Il reggino Filippo Lombardo è l'influencer più seguito della Calabria: moda, social e non solo

Sul suo profilo Instagram conta 534 mila follower sogna che "La Calabria abbatta i pregiudizi su chi lavora con la moda e i social"

Filippo Lombardo

Il livello di importanza di una persona, è dettato dal coefficiente di follower sui suoi account Instagram o Facebook. Ma, non è tutto male quel che è social. Infatti, grazie ai questo mezzo, molti giovani  che hanno bisogno di esprimersi e, magari, far conoscere se stessi in un mondo dove, l’omologazione la fa da padrona, può aiutarli a valicare i confini nazionali, o semplicemente regionali ed essere ovunque senza troppo sforzo. 

Almeno, noi crediamo sia così, invece non lo è. Ne abbiamo parlato con chi,  con i social e l’immagine ci lavora. E’ stato eletto dal magazine online “Chi è”  l’influencer più seguito in Calabria, lui è: Filippo Lombardo. Classe ’93 Filippo, dopo aver lavorato come modello a Milano, spinto dagli amici ha deciso di aprire Filomstyle, il suo fashion blog e inizia così la sua avventura.

La formula del blog, però, ci confessa Filippo “risultava troppo impegnativa, perché, avendo due aziende da gestire il tempo mi mancava”. Filippo, infatti, nonostante la sua intensa attività di influencer e la sua giovane età, non si è fatto fuorviare dal fatato mondo del lavoro ‘virutale’ ed ha ben pensato di costruirsi, in parallelo, la sua strada.

Ha infatti all’attivo due aziende di calcestruzzo in Calabria e in Romania. Chiuso il blog, Filippo Lombardo, decide che Instagram era più adatto alle sue esigenze. “Inizialmente è stata una ‘prova’, per cosi dire, poi ho notato che la gente mi seguiva, mi chiedeva informazioni su cosa indossassi, quali erano i brand che preferivo e, man mano, il numero di persone che mi seguivano aumentava”.

È aumentato tanto da arrivare a contare 534 mila follower.
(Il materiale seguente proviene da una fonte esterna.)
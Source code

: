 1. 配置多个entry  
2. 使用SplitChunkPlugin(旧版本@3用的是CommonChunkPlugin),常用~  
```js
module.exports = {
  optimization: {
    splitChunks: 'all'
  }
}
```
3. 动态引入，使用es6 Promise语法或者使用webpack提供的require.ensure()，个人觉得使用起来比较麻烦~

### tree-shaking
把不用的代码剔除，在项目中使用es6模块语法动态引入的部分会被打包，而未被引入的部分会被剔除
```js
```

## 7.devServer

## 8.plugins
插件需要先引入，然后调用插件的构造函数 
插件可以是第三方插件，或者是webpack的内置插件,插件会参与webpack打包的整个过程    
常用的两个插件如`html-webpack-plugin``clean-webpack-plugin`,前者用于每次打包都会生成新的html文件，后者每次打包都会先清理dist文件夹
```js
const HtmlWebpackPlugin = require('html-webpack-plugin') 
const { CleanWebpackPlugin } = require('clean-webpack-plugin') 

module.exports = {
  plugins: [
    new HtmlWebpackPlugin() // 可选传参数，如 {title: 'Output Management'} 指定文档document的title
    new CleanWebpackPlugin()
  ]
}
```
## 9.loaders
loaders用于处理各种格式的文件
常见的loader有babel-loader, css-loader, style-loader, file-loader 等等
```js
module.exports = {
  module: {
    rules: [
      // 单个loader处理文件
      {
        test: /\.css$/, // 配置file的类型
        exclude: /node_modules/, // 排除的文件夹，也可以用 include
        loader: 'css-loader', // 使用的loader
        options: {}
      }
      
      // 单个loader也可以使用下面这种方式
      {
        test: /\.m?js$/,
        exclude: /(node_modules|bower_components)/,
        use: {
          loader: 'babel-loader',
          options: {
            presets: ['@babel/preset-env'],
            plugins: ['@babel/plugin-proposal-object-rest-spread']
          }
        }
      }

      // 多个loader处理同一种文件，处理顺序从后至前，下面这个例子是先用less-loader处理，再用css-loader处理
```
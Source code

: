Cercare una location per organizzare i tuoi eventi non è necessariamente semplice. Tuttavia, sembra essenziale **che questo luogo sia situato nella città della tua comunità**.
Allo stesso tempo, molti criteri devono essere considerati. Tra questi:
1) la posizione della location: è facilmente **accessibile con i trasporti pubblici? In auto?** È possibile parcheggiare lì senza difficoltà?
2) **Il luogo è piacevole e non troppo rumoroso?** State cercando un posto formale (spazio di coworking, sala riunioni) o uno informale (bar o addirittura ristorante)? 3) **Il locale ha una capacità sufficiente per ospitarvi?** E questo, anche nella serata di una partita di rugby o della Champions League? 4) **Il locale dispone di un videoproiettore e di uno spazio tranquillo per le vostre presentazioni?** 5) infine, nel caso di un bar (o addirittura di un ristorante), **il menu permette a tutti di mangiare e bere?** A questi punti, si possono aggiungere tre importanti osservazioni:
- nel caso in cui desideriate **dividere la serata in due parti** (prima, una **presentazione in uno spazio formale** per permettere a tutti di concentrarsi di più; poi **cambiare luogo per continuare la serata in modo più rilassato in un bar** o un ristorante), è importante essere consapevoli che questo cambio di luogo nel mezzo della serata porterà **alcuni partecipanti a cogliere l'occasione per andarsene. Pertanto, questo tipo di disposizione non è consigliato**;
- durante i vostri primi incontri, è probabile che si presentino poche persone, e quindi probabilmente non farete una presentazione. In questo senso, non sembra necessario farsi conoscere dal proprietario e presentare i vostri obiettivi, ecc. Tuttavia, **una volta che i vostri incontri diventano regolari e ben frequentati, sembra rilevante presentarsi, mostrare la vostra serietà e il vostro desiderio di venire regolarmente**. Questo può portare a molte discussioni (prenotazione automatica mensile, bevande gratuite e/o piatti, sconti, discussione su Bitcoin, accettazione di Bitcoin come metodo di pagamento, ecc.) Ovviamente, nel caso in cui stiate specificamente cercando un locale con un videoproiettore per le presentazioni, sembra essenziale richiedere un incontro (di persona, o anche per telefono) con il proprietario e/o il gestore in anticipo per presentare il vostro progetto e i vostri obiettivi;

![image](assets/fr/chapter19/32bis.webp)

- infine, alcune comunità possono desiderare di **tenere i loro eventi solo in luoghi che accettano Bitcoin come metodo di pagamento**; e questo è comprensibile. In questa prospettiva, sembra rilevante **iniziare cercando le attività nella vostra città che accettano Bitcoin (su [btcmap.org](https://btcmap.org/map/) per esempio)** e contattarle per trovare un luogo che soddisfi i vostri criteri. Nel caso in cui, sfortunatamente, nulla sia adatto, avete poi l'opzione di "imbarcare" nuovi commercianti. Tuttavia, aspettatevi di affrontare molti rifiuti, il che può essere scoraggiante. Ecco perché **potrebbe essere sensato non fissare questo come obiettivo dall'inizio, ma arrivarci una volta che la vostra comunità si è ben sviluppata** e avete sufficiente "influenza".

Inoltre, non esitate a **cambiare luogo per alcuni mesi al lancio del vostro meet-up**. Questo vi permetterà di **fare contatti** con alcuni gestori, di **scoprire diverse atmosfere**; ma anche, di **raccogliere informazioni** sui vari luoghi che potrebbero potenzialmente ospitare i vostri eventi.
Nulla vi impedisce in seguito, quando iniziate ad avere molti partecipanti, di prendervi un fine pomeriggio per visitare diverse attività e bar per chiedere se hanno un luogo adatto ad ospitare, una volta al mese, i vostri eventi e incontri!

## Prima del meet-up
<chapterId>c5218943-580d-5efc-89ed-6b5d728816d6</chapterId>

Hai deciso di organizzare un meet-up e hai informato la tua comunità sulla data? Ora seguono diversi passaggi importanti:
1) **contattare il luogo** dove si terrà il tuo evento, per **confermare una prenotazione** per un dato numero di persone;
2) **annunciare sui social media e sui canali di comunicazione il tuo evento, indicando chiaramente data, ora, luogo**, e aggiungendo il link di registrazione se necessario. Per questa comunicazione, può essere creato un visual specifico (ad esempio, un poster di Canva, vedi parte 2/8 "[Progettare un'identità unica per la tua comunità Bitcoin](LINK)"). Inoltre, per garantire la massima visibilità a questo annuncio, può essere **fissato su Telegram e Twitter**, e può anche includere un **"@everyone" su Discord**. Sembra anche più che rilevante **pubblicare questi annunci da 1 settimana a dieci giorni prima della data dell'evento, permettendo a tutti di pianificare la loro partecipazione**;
Ma non è tutto così semplice come sembra. “Sembra facile – ci racconta Lombardo - ma così non è. E’ un mondo che si basa sull’apparenza ma di leggero c’è poco. Se si vuole intraprendere questo ‘mestiere’, bisogna investire principalmente su se stessi. Devi essere sempre pronto, devi organizzare il tutto nel dettaglio, con te devi avere sempre qualcuno che ti segue, che faccia le foto, che curi la comunicazione. Tutto questo sempre se, vuoi far seriamente questo lavoro”. Ma com’è fare e, nel suo caso, riuscire a lavorare con la moda in Calabria? “Calabria e moda, non è un binomio che va proprio a braccetto, ancora.

È difficile fare questo, qui. C’è ancora un forte pregiudizio, molti sono infatti i commenti negativi. Ci stà, fa parte del gioco. Accetto sia quello che i commenti positivi. Sono fiducioso che questo tipo di atteggiamento e pensiero possa cambiare. Lo spero vivamente”. Lavorando con i social, come spiega Filippo, è possibile incappare negli haters e, anche ad un adulto fanno male i commenti poco carini, se così li vogliamo definire, altra questione è se, dietro il pc si trova un ragazzino/a che magari, ancora, non ha la forza per gestire l’attacco. 

Lombardo, su questo tema, nonostante faccia parte di questo mondo è molto netto e categorico: “Io non condivido l’idea di far gestire o aprire un profilo social ad un ragazzino senza che ci sia la supervisione di un genitore. È un mondo si bellissimo ma, anche, pieno di insidie. A mio figlio non farei mai aprire un profilo in autonomia, proprio perché conosco questo mondo, dico che se ne deve fare buon uso e non con leggerezza”.

Cosa diresti a chi vuole intraprendere il tuto stesso percorso? "L’importante è farlo con consapevolezza, mai esagerare, l’importante è, questo è un mio motto, sentirsi a proprio agio con ciò che si indossa e poi tutto viene da se”.